▶ TASK DETAILS
Retype each line of the listing below, from the first through the one holding "will be rather", with no other lines.

▶ TASK INPUT

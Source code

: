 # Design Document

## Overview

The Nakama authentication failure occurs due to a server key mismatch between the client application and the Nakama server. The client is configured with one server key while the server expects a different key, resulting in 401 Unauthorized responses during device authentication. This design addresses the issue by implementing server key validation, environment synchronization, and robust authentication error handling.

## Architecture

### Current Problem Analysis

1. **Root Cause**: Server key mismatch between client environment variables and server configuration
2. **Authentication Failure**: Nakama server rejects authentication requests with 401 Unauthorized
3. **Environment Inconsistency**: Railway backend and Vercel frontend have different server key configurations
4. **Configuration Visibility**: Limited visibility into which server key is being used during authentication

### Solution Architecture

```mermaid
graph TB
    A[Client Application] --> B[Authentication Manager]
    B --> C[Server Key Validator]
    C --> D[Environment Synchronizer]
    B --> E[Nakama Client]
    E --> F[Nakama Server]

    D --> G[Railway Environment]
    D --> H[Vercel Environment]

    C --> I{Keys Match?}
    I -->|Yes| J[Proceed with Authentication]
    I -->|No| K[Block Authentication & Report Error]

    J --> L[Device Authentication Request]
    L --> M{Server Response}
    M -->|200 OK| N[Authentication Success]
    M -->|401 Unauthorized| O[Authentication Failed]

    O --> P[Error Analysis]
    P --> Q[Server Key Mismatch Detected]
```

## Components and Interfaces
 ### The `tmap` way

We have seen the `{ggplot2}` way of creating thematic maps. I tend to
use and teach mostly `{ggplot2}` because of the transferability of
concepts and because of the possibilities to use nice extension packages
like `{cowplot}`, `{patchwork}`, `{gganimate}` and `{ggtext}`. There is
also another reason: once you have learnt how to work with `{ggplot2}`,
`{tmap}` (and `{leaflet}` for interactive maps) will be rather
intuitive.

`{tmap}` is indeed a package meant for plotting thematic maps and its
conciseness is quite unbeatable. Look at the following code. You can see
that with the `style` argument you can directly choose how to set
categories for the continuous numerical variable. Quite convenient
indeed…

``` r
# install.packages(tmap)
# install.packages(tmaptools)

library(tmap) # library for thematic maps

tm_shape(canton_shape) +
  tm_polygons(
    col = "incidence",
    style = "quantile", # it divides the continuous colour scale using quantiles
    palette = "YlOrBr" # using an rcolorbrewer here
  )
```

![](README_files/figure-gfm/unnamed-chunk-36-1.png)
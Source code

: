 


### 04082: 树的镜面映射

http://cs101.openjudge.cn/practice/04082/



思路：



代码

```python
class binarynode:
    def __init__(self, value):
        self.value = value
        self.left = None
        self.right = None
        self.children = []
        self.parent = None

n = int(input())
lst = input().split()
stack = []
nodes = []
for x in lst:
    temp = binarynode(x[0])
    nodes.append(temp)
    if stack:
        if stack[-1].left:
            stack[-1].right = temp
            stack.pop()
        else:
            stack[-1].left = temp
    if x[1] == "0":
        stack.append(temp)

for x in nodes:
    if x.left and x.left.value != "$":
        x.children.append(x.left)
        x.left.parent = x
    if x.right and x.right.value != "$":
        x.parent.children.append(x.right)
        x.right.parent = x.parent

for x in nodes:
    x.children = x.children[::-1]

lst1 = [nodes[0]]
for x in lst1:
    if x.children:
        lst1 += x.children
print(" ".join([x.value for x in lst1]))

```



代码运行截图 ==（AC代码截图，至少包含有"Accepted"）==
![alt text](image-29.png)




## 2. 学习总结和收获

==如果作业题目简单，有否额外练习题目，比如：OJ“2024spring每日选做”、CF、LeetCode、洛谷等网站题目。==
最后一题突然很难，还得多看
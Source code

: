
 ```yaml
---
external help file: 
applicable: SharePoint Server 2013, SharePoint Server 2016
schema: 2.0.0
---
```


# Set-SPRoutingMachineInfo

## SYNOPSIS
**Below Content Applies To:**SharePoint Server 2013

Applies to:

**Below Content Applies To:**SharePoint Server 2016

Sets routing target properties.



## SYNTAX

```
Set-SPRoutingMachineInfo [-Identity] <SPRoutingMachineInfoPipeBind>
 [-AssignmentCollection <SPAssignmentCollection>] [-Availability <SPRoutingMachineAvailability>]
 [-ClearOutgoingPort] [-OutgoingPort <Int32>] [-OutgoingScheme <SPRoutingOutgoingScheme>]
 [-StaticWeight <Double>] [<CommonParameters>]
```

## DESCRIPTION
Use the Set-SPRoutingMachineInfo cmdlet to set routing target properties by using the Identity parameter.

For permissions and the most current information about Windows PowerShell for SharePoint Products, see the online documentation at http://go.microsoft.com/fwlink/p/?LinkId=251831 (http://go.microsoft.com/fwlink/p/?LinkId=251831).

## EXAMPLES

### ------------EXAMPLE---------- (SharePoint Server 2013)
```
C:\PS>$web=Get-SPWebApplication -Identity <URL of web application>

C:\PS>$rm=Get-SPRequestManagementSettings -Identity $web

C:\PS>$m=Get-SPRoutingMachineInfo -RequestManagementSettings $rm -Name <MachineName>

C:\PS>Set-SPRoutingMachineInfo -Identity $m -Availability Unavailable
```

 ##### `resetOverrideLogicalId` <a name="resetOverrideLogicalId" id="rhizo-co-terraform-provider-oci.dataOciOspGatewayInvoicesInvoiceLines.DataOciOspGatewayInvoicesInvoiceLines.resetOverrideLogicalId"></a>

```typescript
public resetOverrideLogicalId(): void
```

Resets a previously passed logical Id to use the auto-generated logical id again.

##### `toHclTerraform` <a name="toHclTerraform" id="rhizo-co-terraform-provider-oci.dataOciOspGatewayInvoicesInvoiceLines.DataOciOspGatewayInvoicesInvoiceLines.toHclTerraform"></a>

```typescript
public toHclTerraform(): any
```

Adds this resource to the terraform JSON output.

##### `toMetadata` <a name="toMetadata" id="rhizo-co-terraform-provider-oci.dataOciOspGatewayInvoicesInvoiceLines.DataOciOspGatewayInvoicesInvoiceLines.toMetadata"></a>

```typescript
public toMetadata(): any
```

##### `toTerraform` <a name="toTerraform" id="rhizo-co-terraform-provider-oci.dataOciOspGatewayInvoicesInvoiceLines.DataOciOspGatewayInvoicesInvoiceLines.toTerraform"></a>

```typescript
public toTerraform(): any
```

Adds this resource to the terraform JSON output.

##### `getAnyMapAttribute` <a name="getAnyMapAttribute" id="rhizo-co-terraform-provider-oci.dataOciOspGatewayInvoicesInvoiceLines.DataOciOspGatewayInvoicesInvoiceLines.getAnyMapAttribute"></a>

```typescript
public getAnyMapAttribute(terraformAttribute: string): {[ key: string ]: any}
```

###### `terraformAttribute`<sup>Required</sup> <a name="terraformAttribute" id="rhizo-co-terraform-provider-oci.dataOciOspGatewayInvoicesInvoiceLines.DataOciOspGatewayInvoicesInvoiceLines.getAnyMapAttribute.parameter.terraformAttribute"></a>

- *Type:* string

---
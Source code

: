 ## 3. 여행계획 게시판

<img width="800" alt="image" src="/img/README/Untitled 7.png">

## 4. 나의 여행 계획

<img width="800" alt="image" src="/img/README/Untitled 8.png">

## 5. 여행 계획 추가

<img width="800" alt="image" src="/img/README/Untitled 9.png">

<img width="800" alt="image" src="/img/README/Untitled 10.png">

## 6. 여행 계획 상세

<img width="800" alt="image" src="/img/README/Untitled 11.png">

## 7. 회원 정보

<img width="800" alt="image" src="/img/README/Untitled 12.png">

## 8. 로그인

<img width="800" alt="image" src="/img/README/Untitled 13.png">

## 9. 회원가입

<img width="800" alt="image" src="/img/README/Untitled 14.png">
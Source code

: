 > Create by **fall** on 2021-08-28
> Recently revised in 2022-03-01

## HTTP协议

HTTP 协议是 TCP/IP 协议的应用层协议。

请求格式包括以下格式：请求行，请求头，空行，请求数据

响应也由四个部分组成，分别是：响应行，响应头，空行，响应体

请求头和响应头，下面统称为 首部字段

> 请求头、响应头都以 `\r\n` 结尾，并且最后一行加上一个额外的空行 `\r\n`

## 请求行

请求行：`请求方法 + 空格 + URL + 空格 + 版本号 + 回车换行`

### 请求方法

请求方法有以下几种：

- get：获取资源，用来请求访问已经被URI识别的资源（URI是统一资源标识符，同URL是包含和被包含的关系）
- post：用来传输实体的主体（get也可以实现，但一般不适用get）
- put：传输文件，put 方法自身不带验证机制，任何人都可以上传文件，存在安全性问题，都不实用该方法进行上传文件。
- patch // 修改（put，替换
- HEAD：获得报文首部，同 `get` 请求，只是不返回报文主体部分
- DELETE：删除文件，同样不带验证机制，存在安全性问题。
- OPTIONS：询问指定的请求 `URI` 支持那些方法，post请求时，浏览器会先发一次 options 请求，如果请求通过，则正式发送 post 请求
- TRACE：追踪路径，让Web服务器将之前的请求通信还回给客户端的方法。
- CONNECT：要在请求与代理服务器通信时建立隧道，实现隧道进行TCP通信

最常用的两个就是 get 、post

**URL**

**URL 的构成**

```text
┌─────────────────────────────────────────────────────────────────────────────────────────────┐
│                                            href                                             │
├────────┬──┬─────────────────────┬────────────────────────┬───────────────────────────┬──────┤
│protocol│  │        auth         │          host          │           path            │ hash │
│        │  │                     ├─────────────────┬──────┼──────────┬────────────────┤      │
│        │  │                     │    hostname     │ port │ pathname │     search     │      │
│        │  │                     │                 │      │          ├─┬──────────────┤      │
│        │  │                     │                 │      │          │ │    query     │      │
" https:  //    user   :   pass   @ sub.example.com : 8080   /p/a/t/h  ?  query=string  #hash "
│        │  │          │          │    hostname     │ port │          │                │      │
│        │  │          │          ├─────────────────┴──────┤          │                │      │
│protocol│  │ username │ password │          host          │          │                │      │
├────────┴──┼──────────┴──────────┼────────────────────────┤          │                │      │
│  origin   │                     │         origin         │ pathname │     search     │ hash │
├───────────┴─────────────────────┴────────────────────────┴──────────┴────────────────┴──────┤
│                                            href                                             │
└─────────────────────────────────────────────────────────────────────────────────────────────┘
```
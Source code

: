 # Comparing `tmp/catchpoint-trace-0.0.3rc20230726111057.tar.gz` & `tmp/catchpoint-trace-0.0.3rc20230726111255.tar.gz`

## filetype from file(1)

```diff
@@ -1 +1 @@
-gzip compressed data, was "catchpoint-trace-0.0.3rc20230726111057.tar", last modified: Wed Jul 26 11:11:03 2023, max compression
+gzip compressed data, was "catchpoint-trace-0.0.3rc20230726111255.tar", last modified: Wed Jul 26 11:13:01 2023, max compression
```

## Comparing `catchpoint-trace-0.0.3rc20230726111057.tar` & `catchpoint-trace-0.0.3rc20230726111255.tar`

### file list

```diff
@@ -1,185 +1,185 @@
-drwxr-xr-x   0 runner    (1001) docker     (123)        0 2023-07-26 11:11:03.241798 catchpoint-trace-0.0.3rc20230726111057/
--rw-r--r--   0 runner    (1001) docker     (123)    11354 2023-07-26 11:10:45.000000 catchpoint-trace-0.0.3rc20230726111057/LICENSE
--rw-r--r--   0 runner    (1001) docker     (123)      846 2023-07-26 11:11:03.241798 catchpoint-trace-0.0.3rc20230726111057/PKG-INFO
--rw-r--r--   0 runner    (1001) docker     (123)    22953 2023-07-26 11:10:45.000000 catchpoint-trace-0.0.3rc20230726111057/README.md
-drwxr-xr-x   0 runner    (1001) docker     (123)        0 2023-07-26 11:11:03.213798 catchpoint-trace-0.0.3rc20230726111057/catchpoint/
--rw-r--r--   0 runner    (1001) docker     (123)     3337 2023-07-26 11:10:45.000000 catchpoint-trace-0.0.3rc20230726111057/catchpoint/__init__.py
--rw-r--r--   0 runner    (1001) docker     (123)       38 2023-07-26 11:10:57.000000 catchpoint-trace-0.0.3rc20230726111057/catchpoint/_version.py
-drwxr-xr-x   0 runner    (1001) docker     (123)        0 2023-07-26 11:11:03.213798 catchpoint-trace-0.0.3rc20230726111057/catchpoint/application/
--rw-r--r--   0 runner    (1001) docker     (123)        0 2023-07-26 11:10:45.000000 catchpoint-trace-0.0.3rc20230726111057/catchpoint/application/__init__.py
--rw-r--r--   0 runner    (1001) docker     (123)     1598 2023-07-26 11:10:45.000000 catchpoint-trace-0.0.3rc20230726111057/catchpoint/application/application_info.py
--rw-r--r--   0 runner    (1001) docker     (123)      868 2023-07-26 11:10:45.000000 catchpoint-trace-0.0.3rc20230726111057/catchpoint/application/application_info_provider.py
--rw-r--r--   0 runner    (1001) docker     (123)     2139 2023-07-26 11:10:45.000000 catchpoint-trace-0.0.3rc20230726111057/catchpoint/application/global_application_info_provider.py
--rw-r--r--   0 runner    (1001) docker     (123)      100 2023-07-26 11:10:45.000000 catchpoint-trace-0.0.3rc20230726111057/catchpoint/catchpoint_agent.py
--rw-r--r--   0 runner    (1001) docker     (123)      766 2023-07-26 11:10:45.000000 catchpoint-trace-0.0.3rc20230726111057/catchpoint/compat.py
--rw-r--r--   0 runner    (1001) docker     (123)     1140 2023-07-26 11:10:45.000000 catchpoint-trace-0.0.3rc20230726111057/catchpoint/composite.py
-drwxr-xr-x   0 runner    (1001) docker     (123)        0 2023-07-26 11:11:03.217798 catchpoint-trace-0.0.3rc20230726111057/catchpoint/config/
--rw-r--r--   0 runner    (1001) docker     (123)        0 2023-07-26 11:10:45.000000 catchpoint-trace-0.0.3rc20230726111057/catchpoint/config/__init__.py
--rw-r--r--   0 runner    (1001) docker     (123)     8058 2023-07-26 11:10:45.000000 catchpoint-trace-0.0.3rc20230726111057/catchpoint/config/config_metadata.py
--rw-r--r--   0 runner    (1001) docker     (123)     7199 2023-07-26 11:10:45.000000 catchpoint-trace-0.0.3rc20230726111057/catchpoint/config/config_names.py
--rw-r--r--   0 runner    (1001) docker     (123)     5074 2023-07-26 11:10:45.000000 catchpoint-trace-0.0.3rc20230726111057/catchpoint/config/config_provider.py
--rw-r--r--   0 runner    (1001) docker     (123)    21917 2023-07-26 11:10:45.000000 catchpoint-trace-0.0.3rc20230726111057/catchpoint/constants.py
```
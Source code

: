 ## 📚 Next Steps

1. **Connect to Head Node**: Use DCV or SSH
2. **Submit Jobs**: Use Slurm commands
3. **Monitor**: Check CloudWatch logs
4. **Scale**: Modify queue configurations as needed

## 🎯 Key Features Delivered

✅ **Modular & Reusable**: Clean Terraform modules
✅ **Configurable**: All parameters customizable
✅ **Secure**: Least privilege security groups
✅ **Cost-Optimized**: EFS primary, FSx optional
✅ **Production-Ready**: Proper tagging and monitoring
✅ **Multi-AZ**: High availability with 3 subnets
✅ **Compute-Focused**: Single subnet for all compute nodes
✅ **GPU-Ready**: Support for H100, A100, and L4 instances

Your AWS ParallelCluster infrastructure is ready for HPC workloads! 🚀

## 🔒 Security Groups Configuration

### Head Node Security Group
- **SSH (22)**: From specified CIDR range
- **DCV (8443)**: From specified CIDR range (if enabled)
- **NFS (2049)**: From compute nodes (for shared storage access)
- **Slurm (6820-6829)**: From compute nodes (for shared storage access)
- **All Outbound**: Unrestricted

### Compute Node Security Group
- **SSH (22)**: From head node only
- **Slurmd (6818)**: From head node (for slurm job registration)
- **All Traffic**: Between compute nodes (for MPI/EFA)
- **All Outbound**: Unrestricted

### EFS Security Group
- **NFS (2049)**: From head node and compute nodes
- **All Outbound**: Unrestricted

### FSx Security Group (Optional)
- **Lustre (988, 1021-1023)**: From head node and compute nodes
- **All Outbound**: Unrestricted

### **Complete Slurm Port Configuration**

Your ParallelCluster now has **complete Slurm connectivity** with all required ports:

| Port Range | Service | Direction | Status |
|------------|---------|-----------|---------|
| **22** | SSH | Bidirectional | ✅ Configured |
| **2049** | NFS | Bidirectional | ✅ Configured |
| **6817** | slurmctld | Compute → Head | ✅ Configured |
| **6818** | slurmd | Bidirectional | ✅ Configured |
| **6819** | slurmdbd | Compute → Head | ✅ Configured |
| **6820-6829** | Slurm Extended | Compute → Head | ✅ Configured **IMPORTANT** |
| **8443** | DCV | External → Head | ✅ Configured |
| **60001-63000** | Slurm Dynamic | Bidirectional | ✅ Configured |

▶ SOLUTION FOR THIS TASK
Source code

: # Design Document

## Overview

The Nakama authentication failure occurs due to a server key mismatch between the client application and the Nakama server. The client is configured with one server key while the server expects a different key, resulting in 401 Unauthorized responses during device authentication. This design addresses the issue by implementing server key validation, environment synchronization, and robust authentication error handling.

## Architecture

### Current Problem Analysis

1. **Root Cause**: Server key mismatch between client environment variables and server configuration
2. **Authentication Failure**: Nakama server rejects authentication requests with 401 Unauthorized
3. **Environment Inconsistency**: Railway backend and Vercel frontend have different server key configurations
4. **Configuration Visibility**: Limited visibility into which server key is being used during authentication

### Solution Architecture

```mermaid
graph TB
    A[Client Application] --> B[Authentication Manager]
    B --> C[Server Key Validator]
    C --> D[Environment Synchronizer]
    B --> E[Nakama Client]
    E --> F[Nakama Server]

    D --> G[Railway Environment]
    D --> H[Vercel Environment]

    C --> I{Keys Match?}
    I -->|Yes| J[Proceed with Authentication]
    I -->|No| K[Block Authentication & Report Error]

    J --> L[Device Authentication Request]
    L --> M{Server Response}
    M -->|200 OK| N[Authentication Success]
    M -->|401 Unauthorized| O[Authentication Failed]

    O --> P[Error Analysis]
    P --> Q[Server Key Mismatch Detected]
```

## Components and Interfaces
 ### The `tmap` way

We have seen the `{ggplot2}` way of creating thematic maps. I tend to
use and teach mostly `{ggplot2}` because of the transferability of
concepts and because of the possibilities to use nice extension packages
like `{cowplot}`, `{patchwork}`, `{gganimate}` and `{ggtext}`. There is
also another reason: once you have learnt how to work with `{ggplot2}`,
`{tmap}` (and `{leaflet}` for interactive maps) will be rather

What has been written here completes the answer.